Data extracted from a collection
——————

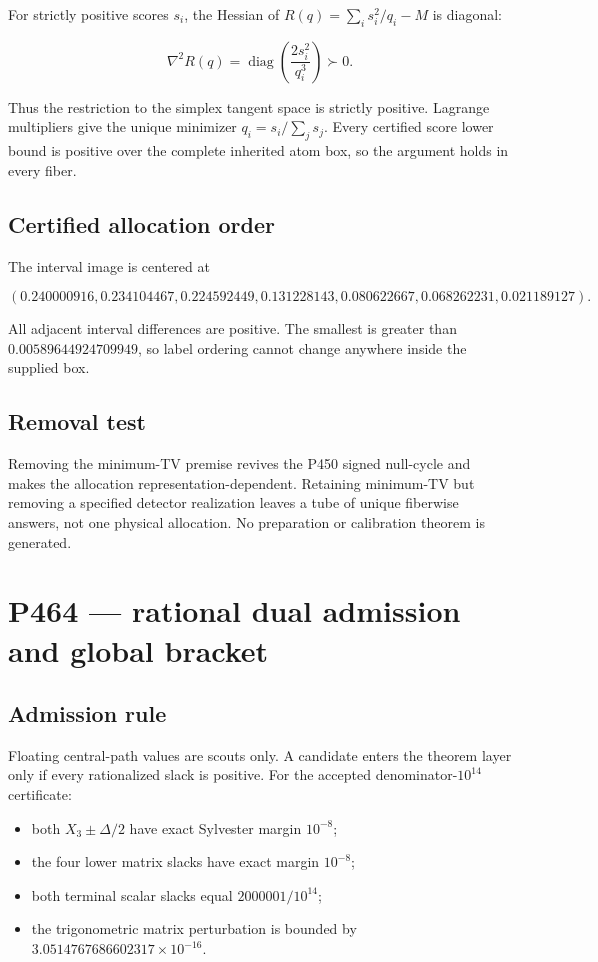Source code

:\documentclass[11pt,a4paper,openany]{report}
\begin{document}
For strictly positive scores \(s_i\), the Hessian of \(R(q)=\sum_i s_i^2/q_i-M\) is diagonal:

\[
\nabla^2R(q)=\operatorname{diag}\left(\frac{2s_i^2}{q_i^3}\right)\succ0.
\]

Thus the restriction to the simplex tangent space is strictly positive. Lagrange multipliers give the unique minimizer \(q_i=s_i/\sum_j s_j\). Every certified score lower bound is positive over the complete inherited atom box, so the argument holds in every fiber.

\section{Certified allocation order}

The interval image is centered at

\[
(0.240000916,0.234104467,0.224592449,0.131228143,
0.080622667,0.068262231,0.021189127).
\]

All adjacent interval differences are positive. The smallest is greater than \(0.00589644924709949\), so label ordering cannot change anywhere inside the supplied box.

\section{Removal test}

Removing the minimum-TV premise revives the P450 signed null-cycle and makes the allocation representation-dependent. Retaining minimum-TV but removing a specified detector realization leaves a tube of unique fiberwise answers, not one physical allocation. No preparation or calibration theorem is generated.

\chapter{P464 --- rational dual admission and global bracket}

\section{Admission rule}

Floating central-path values are scouts only. A candidate enters the theorem layer only if every rationalized slack is positive. For the accepted denominator-\(10^{14}\) certificate:

\begin{itemize}
\item 
both \(X_3\pm\Delta/2\) have exact Sylvester margin \(10^{-8}\);

\item 
the four lower matrix slacks have exact margin \(10^{-8}\);

\item 
both terminal scalar slacks equal \(2000001/10^{14}\);

\item 
the trigonometric matrix perturbation is bounded by \(3.0514767686602317\times10^{-16}\).

\end{itemize}
\end{document}
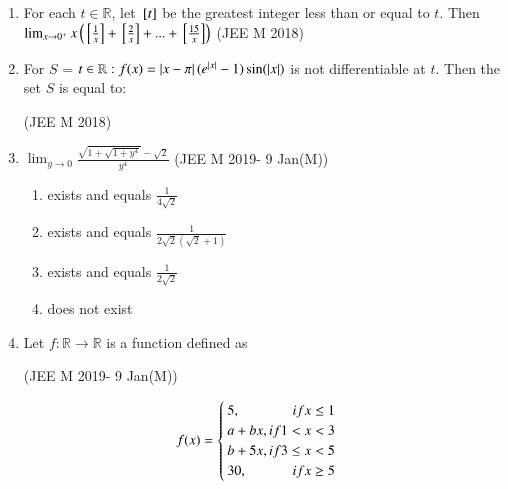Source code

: \documentclass[journal]{IEEEtran}
\begin{document}
\begin{enumerate}[start=36]
\begin{enumerate}
	\end{enumerate}
\item For each $t\in\mathbb{R}$, let ${}\left[t\right]$ be the greatest integer less than or equal to $t$. Then 
	$\lim_{x\to0^+} x\left( {}\left[\frac{1}{x}\right]+{}\left[\frac{2}{x}\right]+...+{}\left[ \frac{15}{x}\right]\right) $
	\hfill{(JEE M 2018)}
	\begin{enumerate}
	\end{enumerate}
\item For $S$ =  $t\in\mathbb{R}:f(x)=\left\vert x-\pi\right\vert(e^{\left\vert x\right\vert}-1)\sin(\left\vert x\right\vert)$ is not differentiable at $t$. Then the set $S$ is equal to:

	\hfill{(JEE M 2018)}
	\begin{enumerate}
			\begin{multicols}{2}
		\item {$0$}
		\item ${\pi}$
		\item ${0,\pi}$
		\item ${\emptyset}$(an empty set)
			\end{multicols}
	\end{enumerate}
	\item  
	$\lim_{y\to0} \frac{\sqrt{1+\sqrt{1+y^4}}-\sqrt{2}}{y^4} $
	\hfill{(JEE M 2019- 9 Jan(M))}
	\begin{enumerate}
		\item exists and equals $\frac{1}{4\sqrt{2}}$
		\item exists and equals $\frac{1}{2\sqrt{2}(\sqrt{2}+1)}$
		\item exists and equals $\frac{1}{2\sqrt{2}}$
		\item does not exist
	\end{enumerate}
\item Let $f : \mathbb{R}\to\mathbb{R}$ is a function defined as

	\hfill{(JEE M 2019- 9 Jan(M))}

	\begin{equation}
	    f(x)= 
	    \begin{cases}
		    5, \hfill{if  x \leq 1} \\
			    a + bx, \hfill{if  1 < x < 3} \\
			    b + 5x, \hfill{if  3 \le x < 5} \\
			    30, \hfill{if  x \geq 5}
	    \end{cases}
	\end{equation}


\end{enumerate}
\end{document}

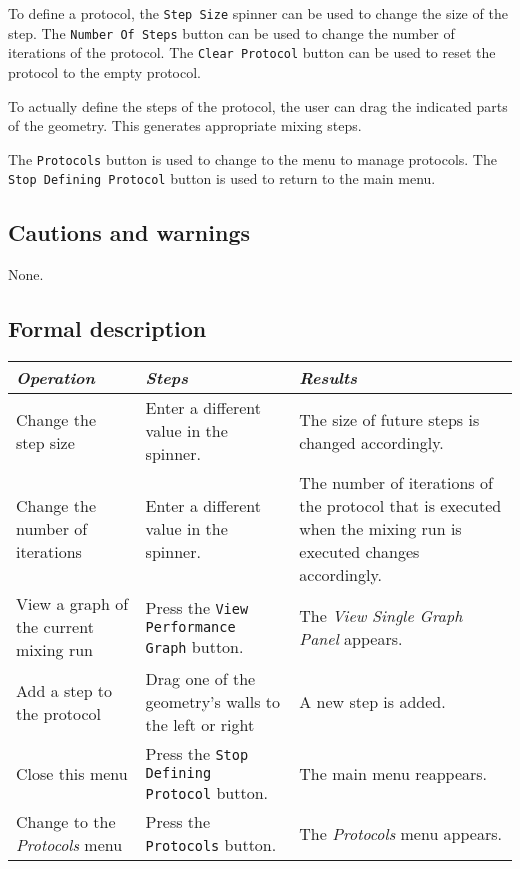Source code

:   To define a protocol, the \texttt{Step Size} spinner can be used to change the size of the step. The \texttt{Number Of Steps} button can be used to change the number of iterations of the protocol. The \texttt{Clear Protocol} button can be used to reset the protocol to the empty protocol.
  
  To actually define the steps of the protocol, the user can drag the indicated parts of the geometry. This generates appropriate mixing steps.
  
  The \texttt{Protocols} button is used to change to the menu to manage protocols. The \texttt{Stop Defining Protocol} button is used to return to the main menu.

  \subsection*{Cautions and warnings}
  None.

  \subsection*{Formal description}
  \begin{tabularx}{\textwidth}{XXX}
    \toprule
    \emph{Operation} & \emph{Steps} & \emph{Results} \\
    \midrule
    Change the step size & Enter a different value in the spinner. & The size of future steps is changed accordingly. \\
    \midrule
    Change the number of iterations & Enter a different value in the spinner. & The number of iterations of the protocol that is executed when the mixing run is executed changes accordingly. \\
    \midrule
    View a graph of the current mixing run & Press the \texttt{View Performance Graph} button. & The \emph{View Single Graph Panel} appears. \\
    \midrule
    Add a step to the protocol & Drag one of the geometry's walls to the left or right & A new step is added. \\
    \midrule
    Close this menu & Press the \texttt{Stop Defining Protocol} button. & The main menu reappears. \\
    \midrule
    Change to the \emph{Protocols} menu & Press the \texttt{Protocols} button. & The \emph{Protocols} menu appears. \\
    \bottomrule
  \end{tabularx}
  
  
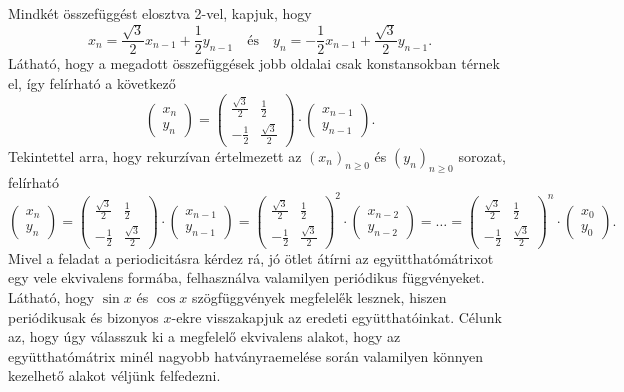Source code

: \begin{solution}
Mindkét összefüggést elosztva 2-vel, kapjuk, hogy 
\[
x_{n}=\frac{\sqrt{3}}{2}x_{n-1}+\frac{1}{2}y_{n-1}\quad\text{és}\quad y_{n}=-\frac{1}{2}x_{n-1}+\frac{\sqrt{3}}{2}y_{n-1}.
\]
Látható, hogy a megadott összefüggések jobb oldalai csak konstansokban
térnek el, így felírható a következő 
\[
\begin{pmatrix}x_{n}\\
y_{n}
\end{pmatrix}=\begin{pmatrix}\frac{\sqrt{3}}{2} & \frac{1}{2}\\
-\frac{1}{2} & \frac{\sqrt{3}}{2}
\end{pmatrix}\cdot\begin{pmatrix}x_{n-1}\\
y_{n-1}
\end{pmatrix}.
\]
Tekintettel arra, hogy rekurzívan értelmezett az $(x_{n})_{n\geq0}$
és $(y_{n})_{n\geq0}$ sorozat, felírható 
\[
\begin{pmatrix}x_{n}\\
y_{n}
\end{pmatrix}=\begin{pmatrix}\frac{\sqrt{3}}{2} & \frac{1}{2}\\
-\frac{1}{2} & \frac{\sqrt{3}}{2}
\end{pmatrix}\cdot\begin{pmatrix}x_{n-1}\\
y_{n-1}
\end{pmatrix}=\begin{pmatrix}\frac{\sqrt{3}}{2} & \frac{1}{2}\\
-\frac{1}{2} & \frac{\sqrt{3}}{2}
\end{pmatrix}^{2}\cdot\begin{pmatrix}x_{n-2}\\
y_{n-2}
\end{pmatrix}=\dots=\begin{pmatrix}\frac{\sqrt{3}}{2} & \frac{1}{2}\\
-\frac{1}{2} & \frac{\sqrt{3}}{2}
\end{pmatrix}^{n}\cdot\begin{pmatrix}x_{0}\\
y_{0}
\end{pmatrix}.
\]
Mivel a feladat a periodicitásra kérdez rá, jó ötlet átírni az együtthatómátrixot
egy vele ekvivalens formába, felhasználva valamilyen periódikus függvényeket.
Látható, hogy $\sin x$ és $\cos x$ szögfüggvények megfelel\H{e}k
lesznek, hiszen periódikusak és bizonyos $x$-ekre visszakapjuk az
eredeti együtthatóinkat. Célunk az, hogy úgy válasszuk ki a megfelelő
ekvivalens alakot, hogy az együtthatómátrix minél nagyobb hatványraemelése
során valamilyen könnyen kezelhető alakot véljünk felfedezni.


\end{solution}
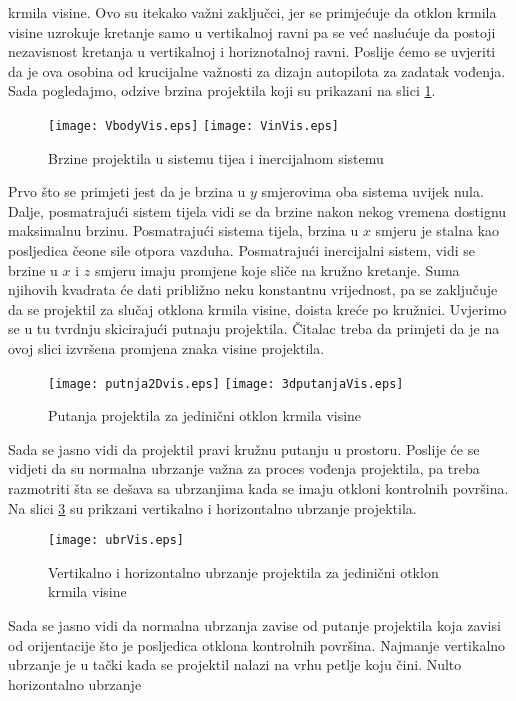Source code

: krmila visine. Ovo su itekako važni zaključci, jer se primjećuje da otklon krmila visine uzrokuje 
kretanje samo u vertikalnoj ravni pa se već naslućuje da postoji nezavisnost kretanja u vertikalnoj i horiznotalnoj 
ravni. Poslije ćemo se uvjeriti da je ova osobina od krucijalne važnosti za dizajn autopilota za zadatak vođenja. 
Sada pogledajmo, odzive brzina projektila koji su prikazani na slici \ref{fig:brzine}.
\begin{figure}[!ht]
    \centering 
    \texttt{[image: VbodyVis.eps]}
    \texttt{[image: VinVis.eps]}
    \caption{Brzine projektila u sistemu tijea i inercijalnom sistemu}
    \label{fig:brzine}
\end{figure}
Prvo što se primjeti jest da je brzina u $y$ smjerovima oba sistema uvijek nula. Dalje, posmatrajući 
sistem tijela vidi se da brzine nakon nekog vremena dostignu maksimalnu brzinu. Posmatrajući
sistema tijela, brzina u $x$ smjeru je stalna kao posljedica čeone sile otpora vazduha. Posmatrajući
inercijalni sistem, vidi se brzine u $x$ i $z$ smjeru imaju promjene koje sliče na kružno kretanje. Suma njihovih kvadrata 
će dati približno neku konstantnu vrijednost, pa se zaključuje da se projektil za slučaj otklona krmila visine, 
doista kreće po kružnici. Uvjerimo se u tu tvrdnju skicirajući putnaju projektila. Čitalac treba 
da primjeti da je na ovoj slici izvršena promjena znaka visine projektila. 
\begin{figure}[!ht]
    \centering 
    \texttt{[image: putnja2Dvis.eps]}
    \texttt{[image: 3dputanjaVis.eps]}
    \caption{Putanja projektila za jedinični otklon krmila visine}
    \label{fig:2dpath}
\end{figure}
Sada se jasno vidi da projektil pravi kružnu putanju u prostoru. 
Poslije će se vidjeti da su normalna ubrzanje važna za proces vođenja projektila, pa treba razmotriti 
šta se dešava sa ubrzanjima kada se imaju otkloni kontrolnih površina. Na slici \ref{fig:ubrVis} su 
prikzani vertikalno i horizontalno ubrzanje projektila.
\begin{figure}[!ht]
    \centering 
    \texttt{[image: ubrVis.eps]}
    \caption{Vertikalno i horizontalno ubrzanje projektila za jedinični otklon krmila visine}
    \label{fig:ubrVis}
\end{figure}
Sada se jasno vidi da normalna ubrzanja zavise od putanje projektila koja zavisi 
od orijentacije što je posljedica otklona kontrolnih površina. Najmanje
vertikalno ubrzanje je u tački kada se projektil nalazi na vrhu petlje koju čini. Nulto horizontalno ubrzanje 
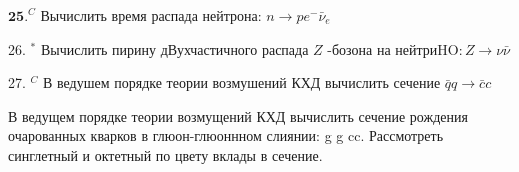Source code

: \documentclass[a4paper,12pt]{article} %
\begin{document}
\begin{ttask}

$\mathbf{2 5 .}^{C}$ Вычислить время распада нейтрона: $n \rightarrow p e^{-} \bar{\nu}_{e}$


\end{ttask}



\begin{ttask}

26. $^{*}$ Вычислить пирину дВухчастичного распада $Z$ -бозона на нейтри$\mathrm{HO}: Z \rightarrow \nu \bar{\nu}$


\end{ttask}



\begin{ttask}

27. $^{C}$ В ведушем порядке теории возмушений КХД вычислить сечение
$\bar{q} q \rightarrow \bar{c} c$


\end{ttask}



\begin{ttask}

В ведущем порядке теории возмущений КХД вычислить сечение рождения очарованных кварков в глюон-глюоннном слиянии: g g  cc. Рассмотреть синглетный и октетный по цвету вклады в сечение. 



















\end{ttask}





















\end{document}
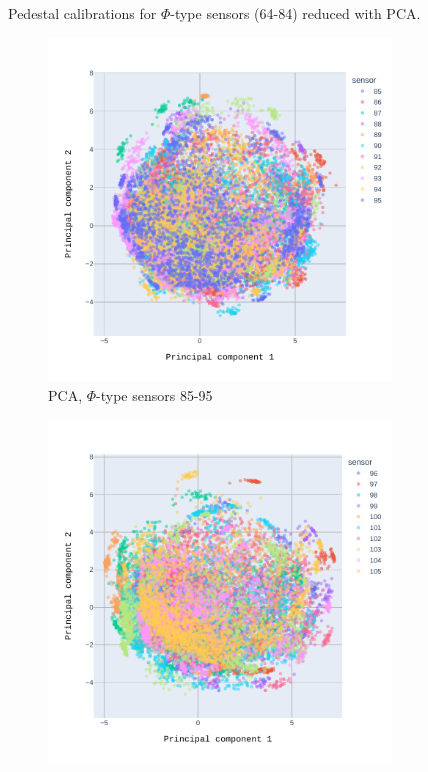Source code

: \begin{figure}
\caption[All calibrationd]{Pedestal calibrations for $\Phi$-type sensors (64-84) reduced with PCA.}
    \label{plot:pca_all_ped_phia}
\end{figure}

 \begin{figure}
\centering
\begin{subfigure}[b]{0.7\textwidth}
    \centering
    \includegraphics[width=\linewidth]{figures/chapter4/dimred/PCA_pedestals_phi_2.pdf}
    \caption{PCA, $\Phi$-type sensors 85-95}
    \label{plot:PCA_pedestals_2_phi}
  \end{subfigure}
\begin{subfigure}[b]{0.7\textwidth}
    \centering
    \includegraphics[width=\linewidth]{figures/chapter4/dimred/PCA_pedestals_phi_3.pdf}

\end{subfigure}
\end{figure}
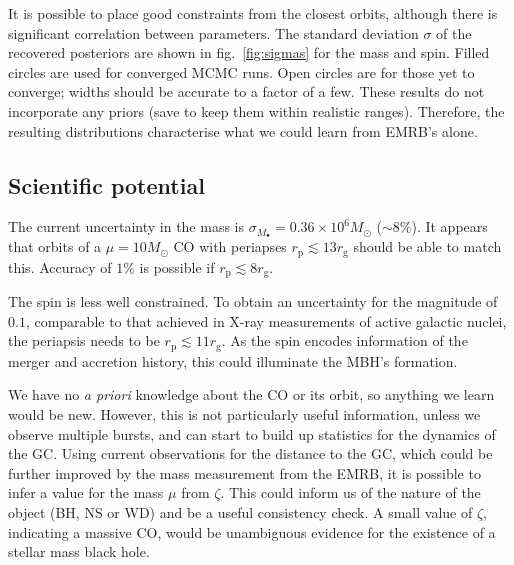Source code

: \documentclass[11pt,twoside]{article}
\begin{document}
It is possible to place good constraints from the closest orbits, although there is significant correlation between parameters. The standard deviation $\sigma$ of the recovered posteriors are shown in fig.~\ref{fig:sigmas} for the mass and spin. Filled circles are used for converged MCMC runs. Open circles are for those yet to converge; widths should be accurate to a factor of a few.
These results do not incorporate any priors (save to keep them within realistic ranges). Therefore, the resulting distributions characterise what we could learn from EMRB's alone.

\subsection{Scientific potential}

The current uncertainty in the mass is $\sigma_{M_\bullet} = 0.36 \times 10^6 M_\odot$ ($\sim 8\%$). It appears that orbits of a $\mu = 10 M_\odot$ CO with periapses $r_\mathrm{p} \lesssim 13 r_\mathrm{g}$ should be able to match this. Accuracy of $1\%$ is possible if $r_\mathrm{p} \lesssim 8 r_\mathrm{g}$.

The spin is less well constrained. To obtain an uncertainty for the magnitude of $0.1$, comparable to that achieved in X-ray measurements of active galactic nuclei, the periapsis needs to be $r_\mathrm{p} \lesssim 11 r_\mathrm{g}$. As the spin encodes information of the merger and accretion history, this could illuminate the MBH's formation.

We have no {\it a priori} knowledge about the CO or its orbit, so anything we learn would be new. However, this is not particularly useful information, unless we observe multiple bursts, and can start to build up statistics for the dynamics of the GC. Using current observations for the distance to the GC, which could be further improved by the mass measurement from the EMRB, it is possible to infer a value for the mass $\mu$ from $\zeta$. This could inform us of the nature of the object (BH, NS or WD) and be a useful consistency check. A small value of $\zeta$, indicating a massive CO, would be unambiguous evidence for the existence of a stellar mass black hole.



\end{document}
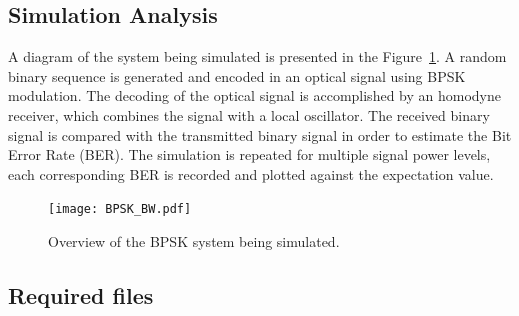 \subsection{Simulation Analysis}

A diagram of the system being simulated is presented in the Figure~\ref{fig:homodynesystem}. A random binary sequence is generated and encoded in an optical signal using BPSK modulation. The decoding of the optical signal is accomplished by an homodyne receiver, which combines the signal with a local oscillator. The received binary signal is compared with the transmitted binary signal in order to estimate the Bit Error Rate (BER). The simulation is repeated for multiple signal power levels, each corresponding BER is recorded and plotted against the expectation value.

\begin{figure}[h]
\centering
\texttt{[image: BPSK\_BW.pdf]}
\caption{Overview of the BPSK system being simulated.}
\label{fig:homodynesystem}
\end{figure}

\subsection*{Required files}\label{Required files}

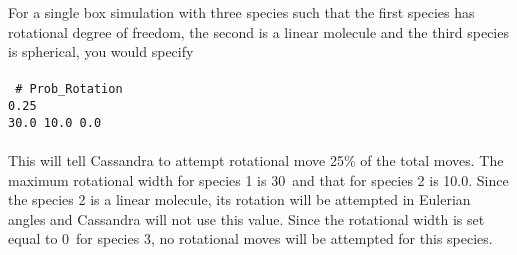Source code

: For a single box simulation with three species such that the first species has rotational degree of freedom, the second is a linear molecule and the third species is spherical, you would specify \\ \\
%
\texttt{
{\# Prob\_Rotation} \\
 0.25 \\
30.0 10.0 0.0}
\\ \\
This will tell Cassandra to attempt rotational move 25\% of the total moves. 
The maximum rotational width for species 1 is 30\degree\ and that for species 2
 is 10.0\degree. Since the species 2 is a linear molecule, its rotation will
 be attempted in Eulerian angles and Cassandra will not use this value. 
Since the rotational width is set equal to 0\degree\ for species 3, no rotational moves will be attempted for this species. 
%
%
%
%
%
%
%
%
%
%
%
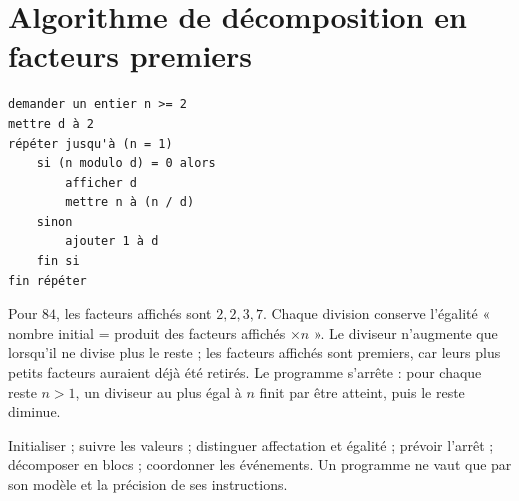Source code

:\documentclass[../cours_3e.tex]{subfiles}
\begin{document}
\section{Algorithme de décomposition en facteurs premiers}
\begin{lstlisting}
demander un entier n >= 2
mettre d à 2
répéter jusqu'à (n = 1)
    si (n modulo d) = 0 alors
        afficher d
        mettre n à (n / d)
    sinon
        ajouter 1 à d
    fin si
fin répéter
\end{lstlisting}
Pour $84$, les facteurs affichés sont $2,2,3,7$. Chaque division conserve l'égalité « nombre initial = produit des facteurs affichés $\times n$ ». Le diviseur n'augmente que lorsqu'il ne divise plus le reste ; les facteurs affichés sont premiers, car leurs plus petits facteurs auraient déjà été retirés.
Le programme s'arrête : pour chaque reste $n>1$, un diviseur au plus égal à $n$ finit par être atteint, puis le reste diminue.
\begin{retenir}
Initialiser ; suivre les valeurs ; distinguer affectation et égalité ; prévoir l'arrêt ; décomposer en blocs ; coordonner les événements. Un programme ne vaut que par son modèle et la précision de ses instructions.
\end{retenir}
\end{document}
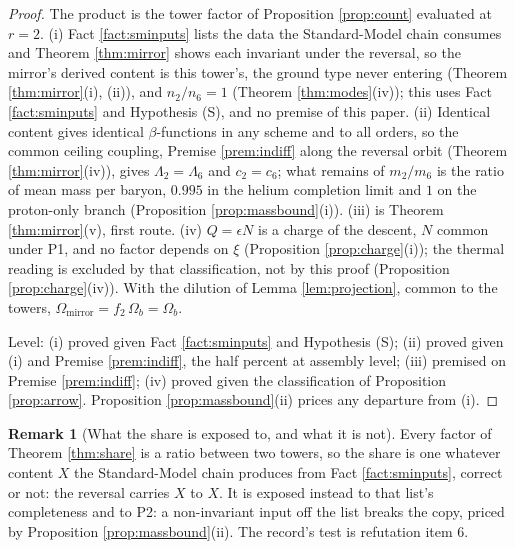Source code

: \documentclass[11pt]{article}
\theoremstyle{definition}
\newtheorem{remark}[theorem]{Remark}
\begin{document}
\begin{proof}
The product is the tower factor of Proposition \ref{prop:count} evaluated at $r = 2$. (i) Fact \ref{fact:sminputs} lists the data the Standard-Model chain consumes and Theorem \ref{thm:mirror} shows each invariant under the reversal, so the mirror's derived content is this tower's, the ground type never entering (Theorem \ref{thm:mirror}(i), (ii)), and $n_{2}/n_{6} = 1$ (Theorem \ref{thm:modes}(iv)); this uses Fact \ref{fact:sminputs} and Hypothesis (S), and no premise of this paper. (ii) Identical content gives identical $\beta$-functions in any scheme and to all orders, so the common ceiling coupling, Premise \ref{prem:indiff} along the reversal orbit (Theorem \ref{thm:mirror}(iv)), gives $\Lambda_{2} = \Lambda_{6}$ and $c_{2} = c_{6}$; what remains of $m_{2}/m_{6}$ is the ratio of mean mass per baryon, $0.995$ in the helium completion limit and $1$ on the proton-only branch (Proposition \ref{prop:massbound}(i)). (iii) is Theorem \ref{thm:mirror}(v), first route. (iv) $Q = \epsilon N$ is a charge of the descent, $N$ common under P1, and no factor depends on $\xi$ (Proposition \ref{prop:charge}(i)); the thermal reading is excluded by that classification, not by this proof (Proposition \ref{prop:charge}(iv)). With the dilution of Lemma \ref{lem:projection}, common to the towers, $\Omega_{\mathrm{mirror}} = f_{2}\,\Omega_{b} = \Omega_{b}$.

Level: (i) proved given Fact \ref{fact:sminputs} and Hypothesis (S); (ii) proved given (i) and Premise \ref{prem:indiff}, the half percent at assembly level; (iii) premised on Premise \ref{prem:indiff}; (iv) proved given the classification of Proposition \ref{prop:arrow}. Proposition \ref{prop:massbound}(ii) prices any departure from (i).
\end{proof}

\begin{remark}[What the share is exposed to, and what it is not]\label{rem:shareexposure}
Every factor of Theorem \ref{thm:share} is a ratio between two towers, so the share is one whatever content $X$ the Standard-Model chain produces from Fact \ref{fact:sminputs}, correct or not: the reversal carries $X$ to $X$. It is exposed instead to that list's completeness and to P2: a non-invariant input off the list breaks the copy, priced by Proposition \ref{prop:massbound}(ii). The record's test is refutation item 6.
\end{remark}
\end{document}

——————

▸ ACTIVITY
Across the preceding records, count the lines with the word "tijela" in them and give that figure alone.

▸ SOLUTION FOR THIS EXERCISE
2